PROBLEM REQUIREMENTS:
Go through the data below line by line. Give only the number of lines that contain "renderująca".

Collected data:
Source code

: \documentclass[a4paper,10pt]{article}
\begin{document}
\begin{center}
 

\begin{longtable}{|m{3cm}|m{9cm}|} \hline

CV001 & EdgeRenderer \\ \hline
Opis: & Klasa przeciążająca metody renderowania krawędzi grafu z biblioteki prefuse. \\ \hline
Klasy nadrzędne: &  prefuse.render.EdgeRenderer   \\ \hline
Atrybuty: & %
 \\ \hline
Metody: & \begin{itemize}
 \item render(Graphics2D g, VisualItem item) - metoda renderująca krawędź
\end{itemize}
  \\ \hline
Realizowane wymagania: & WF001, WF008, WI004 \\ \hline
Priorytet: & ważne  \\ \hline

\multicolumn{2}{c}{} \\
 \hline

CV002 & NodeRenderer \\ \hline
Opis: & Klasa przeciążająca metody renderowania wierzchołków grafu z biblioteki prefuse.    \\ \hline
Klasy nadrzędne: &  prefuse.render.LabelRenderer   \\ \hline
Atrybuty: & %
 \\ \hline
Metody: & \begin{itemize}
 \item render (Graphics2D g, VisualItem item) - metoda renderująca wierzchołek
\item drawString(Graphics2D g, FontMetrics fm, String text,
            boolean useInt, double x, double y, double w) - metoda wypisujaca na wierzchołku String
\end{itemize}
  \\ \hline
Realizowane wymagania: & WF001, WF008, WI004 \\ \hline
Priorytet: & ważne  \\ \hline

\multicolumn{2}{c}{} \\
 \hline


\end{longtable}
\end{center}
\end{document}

ANSWER TO THE EXERCISE:
2